Hak ve Adalet Platformu bugünlerde, OHAL sürecinde yapılan hak ihlallerini raporlaştırmak için sosyal araştırma gerçekleştiriyor. Siteyi ziyaret ederek katılabileceğiniz anketin başlığında sizleri karşılayacak ilk cümlelerde araştırmanın kapsam ve amacı açıklanıyor, devamında ise yöntemi: “Bu çalışma 15 TEMMUZ 2016 menfur darbe girişimi ve OHAL ilanı sonrasında ortaya çıkan toplumsal ve bireysel mağduriyetler ve yaşanan HAK İHLALLERİ’nin sosyal boyutlarını araştırmak üzere “HAK ve ADALET PLATFORMU” tarafından tasarlanmış sosyal bir araştırmadır.”

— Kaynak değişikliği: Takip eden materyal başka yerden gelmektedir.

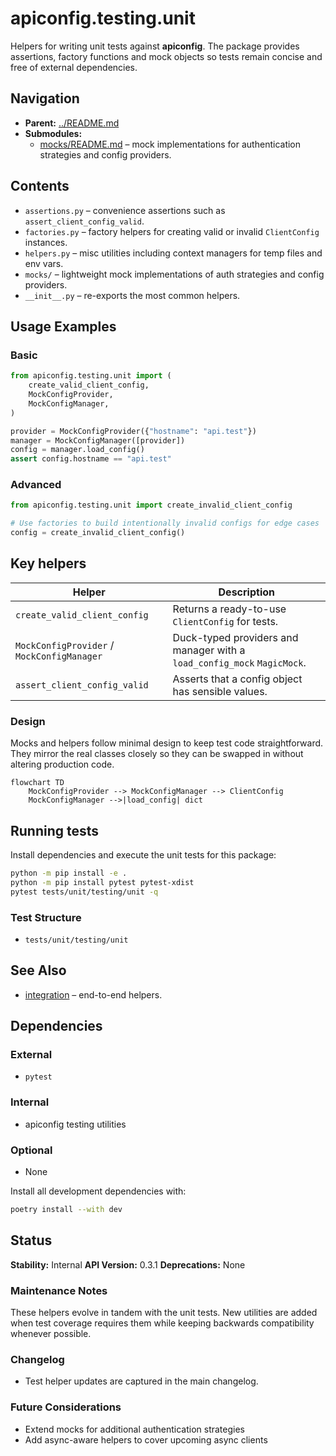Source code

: # apiconfig.testing.unit

Helpers for writing unit tests against **apiconfig**. The package provides
assertions, factory functions and mock objects so tests remain concise and free
of external dependencies.

## Navigation

- **Parent:** [../README.md](../README.md)
- **Submodules:**
  - [mocks/README.md](mocks/README.md) – mock implementations for authentication
    strategies and config providers.

## Contents
- `assertions.py` – convenience assertions such as `assert_client_config_valid`.
- `factories.py` – factory helpers for creating valid or invalid `ClientConfig` instances.
- `helpers.py` – misc utilities including context managers for temp files and env vars.
- `mocks/` – lightweight mock implementations of auth strategies and config providers.
- `__init__.py` – re-exports the most common helpers.

## Usage Examples

### Basic
```python
from apiconfig.testing.unit import (
    create_valid_client_config,
    MockConfigProvider,
    MockConfigManager,
)

provider = MockConfigProvider({"hostname": "api.test"})
manager = MockConfigManager([provider])
config = manager.load_config()
assert config.hostname == "api.test"
```

### Advanced
```python
from apiconfig.testing.unit import create_invalid_client_config

# Use factories to build intentionally invalid configs for edge cases
config = create_invalid_client_config()
```

## Key helpers
| Helper | Description |
| ------ | ----------- |
| `create_valid_client_config` | Returns a ready-to-use `ClientConfig` for tests. |
| `MockConfigProvider` / `MockConfigManager` | Duck-typed providers and manager with a `load_config_mock` `MagicMock`. |
| `assert_client_config_valid` | Asserts that a config object has sensible values. |

### Design
Mocks and helpers follow minimal design to keep test code straightforward. They
mirror the real classes closely so they can be swapped in without altering
production code.

```mermaid
flowchart TD
    MockConfigProvider --> MockConfigManager --> ClientConfig
    MockConfigManager -->|load_config| dict
```

## Running tests
Install dependencies and execute the unit tests for this package:
```bash
python -m pip install -e .
python -m pip install pytest pytest-xdist
pytest tests/unit/testing/unit -q
```

### Test Structure
- `tests/unit/testing/unit`

## See Also
- [integration](../integration/README.md) – end-to-end helpers.

## Dependencies

### External
- `pytest`

### Internal
- apiconfig testing utilities

### Optional
- None

Install all development dependencies with:

```bash
poetry install --with dev
```

## Status

**Stability:** Internal
**API Version:** 0.3.1
**Deprecations:** None

### Maintenance Notes
These helpers evolve in tandem with the unit tests. New utilities are added when
test coverage requires them while keeping backwards compatibility whenever
possible.

### Changelog
- Test helper updates are captured in the main changelog.

### Future Considerations
- Extend mocks for additional authentication strategies
- Add async-aware helpers to cover upcoming async clients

Kasım sonuna kadar girişlere açık olması planlanan anket, üç kategori şeklinde düzenlenmiş. Mağdurlar, mağdur yakınları ve dolaylı etkilenimler. Üç kategoride çok sayıda soru yer alması sorunların yaygınlığı ve derinliğinden kaynaklanıyor kuşkusuz. Daha çok da kimlik siyasetini değil hukuku önceleyen yapısıyla kapsayıcı olmayı hedeflediğinden. Haksızlık yaşayanlar, yakınları veya ülkedeki gidişe dair sözü olanların katılımıyla sorunu gerçek boyutlarında konuşmaya başlamanın ilk adımı bu anket. Güçsüzlerin sesine kendi sesini katarak yükseltmek niyetiyle.


Berrin Sönmez Kimdir?

Ankara Üniversitesi Dil ve Tarih-Coğrafya Fakültesi mezunu. Aynı üniversitede araştırma görevlisi olarak akademiye geçti. Osmanlı Devleti’nin 1. Dünya Savaşı’na giriş süreci üzerine yüksek lisans tezi yazdı. Halkevi ve kültürel dönüşüm konulu doktora tezini yarıda bırakarak akademiden ayrılıp öğretmenlik yaptı. Daha sonra tekrar akademiye dönerek okutman ve öğretim görevlisi unvanlarıyla lisans ve ön lisans programlarında inkılap tarihi ve kültür tarihi dersleri verdi. 28 Şubat sürecindeki akademik tasfiye ile üniversiteden uzaklaştırıldı. Dönemin keyfi idaresi ve idareye tam bağımlı yargısı, akademik kadroları “rektörün takdir yetkisine” bırakarak tasfiyeleri gerçekleştirdiği ve hak arama yolları yargı kararıyla tıkandığı için açıktan emekli oldu. Sırasıyla Maliye Bakanlığı, Ankara Üniversitesi, Milli Eğitim Bakanlığı ve Afyon Kocatepe Üniversitesi’nde ortalama dört-beş yıl demir atarak çalışma hayatını tamamladı. Kadın, çocuk, insan hakları, demokrasi ve barış savunucusu, feminist-aktivist Berrin Sönmez’in çeşitli dergilerde makale ve denemeleri yayınlanmıştır.